Buenos-Aires, Capital Federal et mégalopole argentine de 15 millions d’habitants. Un homme, âgé, fait son jogging dans les jardins de la capitale. Tout à coup il s’écroule et décède malgré l’intervention des passants. C’était le professeur Caselli qui tenait la chaire de philosophie à la faculté de philosophie et de littérature (enseignement public) plus connu sous le nom de Puan dans le quartier de Casellito au cœur de Buenos-Aires.
La chaire de cet illustre professeur devrait échoir à son élève et disciple respectueux depuis vingt ans : Marcelo Pena (Marcello Subiotto). Ce dernier est un cinquantenaire barbu, chauve, timide cependant adoubé par ses collègues, unanimes, et par Doris Caselli la veuve du professeur. Les jeux semblent faits.
Après l’enterrement du professeur Caselli, lors d’une fête chez sa veuve en mémoire du défunt, chaque participant prend la parole pour un ultime hommage au disparu. Marcello timide est interrompu par un nouveau venu : Rafael Sujarchuk (Leonardo Sbraraglia) un universitaire qui a poursuivi depuis une vingtaine d’années sa carrière en Allemagne. Il est enjoué, charismatique, parlant parfaitement allemand, citant Emmanuel Kant (1724/1804), Martin Heidegger (1899/1976) dans le texte(!), et chantant, en français(!) une chanson de Jacques Prévert (1900/1977). Sa vie amoureuse avec une starlette argentine, étalée dans la « presse people », est à l’opposé de celle, maritale, de Marcello.
La chaire de philosophie et littérature qui ne devrait pas échapper à Marcello est convoitée par Rafael, plus charismatique, plus flamboyant, que le terne Marcello …
El Profesor (titre original, Puan) est une tragi-comédie douce-amère des réalisateurs argentins Maria Alché et de son compagnon Benjamin Naishtat (38 ans). Ils ont coécrit le scénario lors du confinement (Covid 19) de 2020. La vénérable faculté de Buenos-Aires manque de tout ; les salaires des enseignants ne sont plus versés depuis des mois, l’électricité est coupée, etc...
C’est un chaos administratif. Les professeurs et les étudiants, également frappés par la crise économique en passe de devenir une crise politique, luttent pour leur survie. Marcello est un anti-héros qui végète en donnant des cours de philosophie à de riches vieilles dames. Il subit les évènements sans se révolter, de surcroit est écrasé par la personnalité de Rafael que les notables de la faculté, par opportunisme, préfèrent au pâle Marcello.

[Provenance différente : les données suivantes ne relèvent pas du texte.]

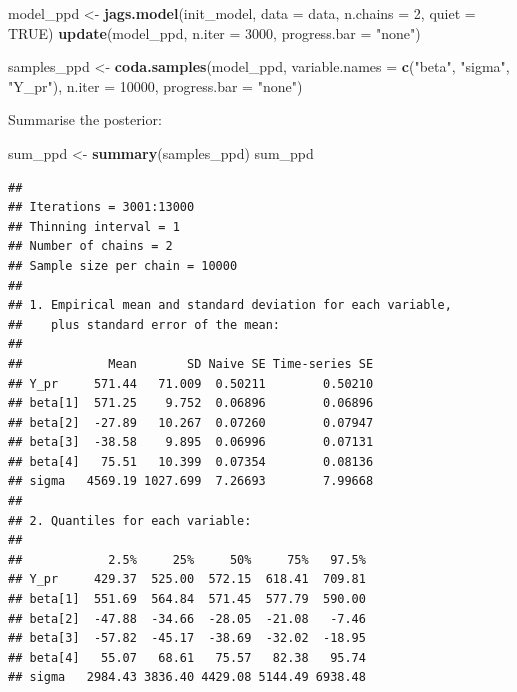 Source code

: \documentclass[
]{homework}
\newenvironment{Shaded}{\begin{snugshade}}{\end{snugshade}}
\newcommand{\AttributeTok}[1]{\textcolor[rgb]{0.13,0.29,0.53}{#1}}
\newcommand{\ConstantTok}[1]{\textcolor[rgb]{0.56,0.35,0.01}{#1}}
\newcommand{\DecValTok}[1]{\textcolor[rgb]{0.00,0.00,0.81}{#1}}
\newcommand{\FunctionTok}[1]{\textcolor[rgb]{0.13,0.29,0.53}{\textbf{#1}}}
\newcommand{\NormalTok}[1]{#1}
\newcommand{\OtherTok}[1]{\textcolor[rgb]{0.56,0.35,0.01}{#1}}
\newcommand{\StringTok}[1]{\textcolor[rgb]{0.31,0.60,0.02}{#1}}
\begin{document}
\begin{Shaded}
\begin{Highlighting}[]
\NormalTok{model\_ppd }\OtherTok{\textless{}{-}} \FunctionTok{jags.model}\NormalTok{(init\_model, }\AttributeTok{data =}\NormalTok{ data, }\AttributeTok{n.chains =} \DecValTok{2}\NormalTok{, }\AttributeTok{quiet =} \ConstantTok{TRUE}\NormalTok{)}
\FunctionTok{update}\NormalTok{(model\_ppd, }\AttributeTok{n.iter =} \DecValTok{3000}\NormalTok{, }\AttributeTok{progress.bar =} \StringTok{"none"}\NormalTok{)}

\NormalTok{samples\_ppd }\OtherTok{\textless{}{-}} \FunctionTok{coda.samples}\NormalTok{(model\_ppd, }\AttributeTok{variable.names =} \FunctionTok{c}\NormalTok{(}\StringTok{"beta"}\NormalTok{, }\StringTok{"sigma"}\NormalTok{, }\StringTok{"Y\_pr"}\NormalTok{), }
                            \AttributeTok{n.iter =} \DecValTok{10000}\NormalTok{, }\AttributeTok{progress.bar =} \StringTok{"none"}\NormalTok{)}
\end{Highlighting}
\end{Shaded}

Summarise the posterior:

\begin{Shaded}
\begin{Highlighting}[]
\NormalTok{sum\_ppd }\OtherTok{\textless{}{-}} \FunctionTok{summary}\NormalTok{(samples\_ppd)}
\NormalTok{sum\_ppd}
\end{Highlighting}
\end{Shaded}

\begin{verbatim}
## 
## Iterations = 3001:13000
## Thinning interval = 1 
## Number of chains = 2 
## Sample size per chain = 10000 
## 
## 1. Empirical mean and standard deviation for each variable,
##    plus standard error of the mean:
## 
##            Mean       SD Naive SE Time-series SE
## Y_pr     571.44   71.009  0.50211        0.50210
## beta[1]  571.25    9.752  0.06896        0.06896
## beta[2]  -27.89   10.267  0.07260        0.07947
## beta[3]  -38.58    9.895  0.06996        0.07131
## beta[4]   75.51   10.399  0.07354        0.08136
## sigma   4569.19 1027.699  7.26693        7.99668
## 
## 2. Quantiles for each variable:
## 
##            2.5%     25%     50%     75%   97.5%
## Y_pr     429.37  525.00  572.15  618.41  709.81
## beta[1]  551.69  564.84  571.45  577.79  590.00
## beta[2]  -47.88  -34.66  -28.05  -21.08   -7.46
## beta[3]  -57.82  -45.17  -38.69  -32.02  -18.95
## beta[4]   55.07   68.61   75.57   82.38   95.74
## sigma   2984.43 3836.40 4429.08 5144.49 6938.48
\end{verbatim}
\end{document}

Comme nous l’avions déjà affirmé à propos de la critique du film argentin Los delincuentes (BasKulture avril 2024), le « nouveau cinéma argentin » est en péril depuis l’élection et la prise de fonction (janvier 2024) à la présidence de la République Argentine de Javier Milei (53 ans) un ultra libéral surnommé, non sans raison, El loco (le fou).

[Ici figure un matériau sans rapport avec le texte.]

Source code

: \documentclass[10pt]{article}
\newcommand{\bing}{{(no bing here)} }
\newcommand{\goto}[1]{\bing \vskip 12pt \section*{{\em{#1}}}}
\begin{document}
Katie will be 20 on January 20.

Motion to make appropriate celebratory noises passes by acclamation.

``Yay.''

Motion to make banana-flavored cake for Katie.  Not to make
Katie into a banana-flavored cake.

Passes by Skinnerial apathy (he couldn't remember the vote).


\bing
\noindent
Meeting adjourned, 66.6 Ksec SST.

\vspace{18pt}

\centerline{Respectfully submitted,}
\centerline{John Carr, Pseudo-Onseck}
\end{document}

La thérapie de choc promise, « le plus grand ajustement budgétaire de l’histoire de l’humanité », comme aime à le répéter El loco, a relancé une hyperinflation (276% en un an) laquelle conjuguée avec la dévaluation du peso (54%), plonge le pays dans la récession : plus de subventions pour les transports ; augmentation du prix de l’énergie ; gel des chantiers publics ; coupes budgétaires tous azimuts, etc. La malheureuse Argentine s’enfonce à nouveau dans une grave crise économique.

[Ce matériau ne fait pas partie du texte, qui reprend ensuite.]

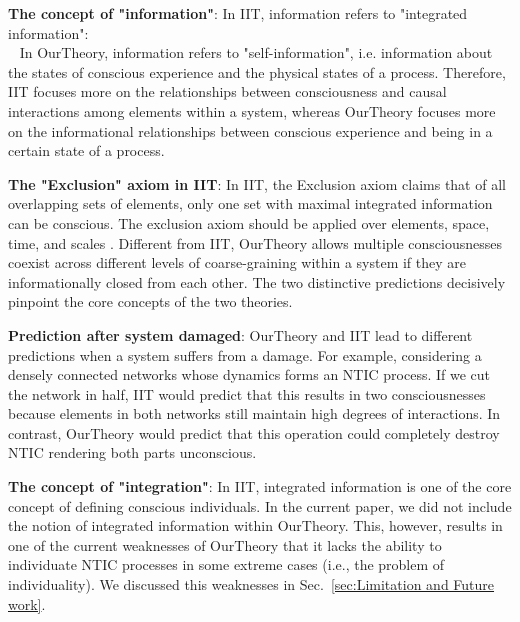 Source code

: \documentclass[utf8]{article}
\begin{document}
            \textbf{The concept of "information"}: In IIT, information refers to "integrated information":\\ ~\citep{tononi2016integrated} In \ac{OurTheory}, information refers to "self-information", i.e. information about the states of conscious experience and the physical states of a process. Therefore, IIT focuses more on the relationships between consciousness and causal interactions among elements within a system, whereas \ac{OurTheory} focuses more on the informational relationships between conscious experience and being in a certain state of a process. 
		    
		    \textbf{The "Exclusion" axiom in IIT}: In IIT, the Exclusion axiom claims that of all overlapping sets of elements, only one set with maximal integrated information can be conscious. The exclusion axiom should be applied over elements, space, time, and scales \citep{oizumi2014phenomenology, hoel2016can}. Different from IIT, \ac{OurTheory} allows multiple consciousnesses coexist across different levels of coarse-graining within a system if they are informationally closed from each other. The two distinctive predictions decisively pinpoint the core concepts of the two theories. 
		    
		    \textbf{Prediction after system damaged}: \ac{OurTheory} and IIT lead to different predictions when a system suffers from a damage. For example, considering a densely connected networks whose dynamics forms an NTIC process. If we cut the network in half, IIT would predict that this results in two consciousnesses because elements in both networks still maintain high degrees of interactions. In contrast, \ac{OurTheory} would predict that this operation could completely destroy NTIC rendering both parts unconscious.
		    
		    \textbf{The concept of "integration"}: In IIT, integrated information is one of the core concept of defining conscious individuals. In the current paper, we did not include the notion of integrated information within \ac{OurTheory}. This, however, results in one of the current weaknesses of \ac{OurTheory} that it lacks the ability to individuate NTIC processes in some extreme cases (i.e., the problem of individuality). We discussed this weaknesses in Sec.~\ref{sec:Limitation and Future work}.
		    

\end{document}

El Profesor a été réalisé avant l’arrivée au pouvoir d’El loco. Ce long métrage parfois burlesque, d’un humour noir, mis en scène sans esbroufe, démontre que l’art cinématographique n’est jamais neutre, et parfois prémonitoire : il en existe de nombreux exemples. La culture au sens large du terme (les arts, l’enseignement, etc.) est la première cible des « libertariens ». L’intellectuel philosophe italien, Antonio Gramsci (1891/1937), avait dès les années 1920/1930, au début de l’ère fasciste, théorisé ce comportement agressif.
El Profesor a obtenu au Festival International de San Sébastian 2023 le prix du meilleur scénario et celui du prix d’interprétation pour Marcelo Subiotto. Ce long métrage a également été couronné aux Goyas 2024 (équivalent des Césars français) meilleur film ibéroaméricain.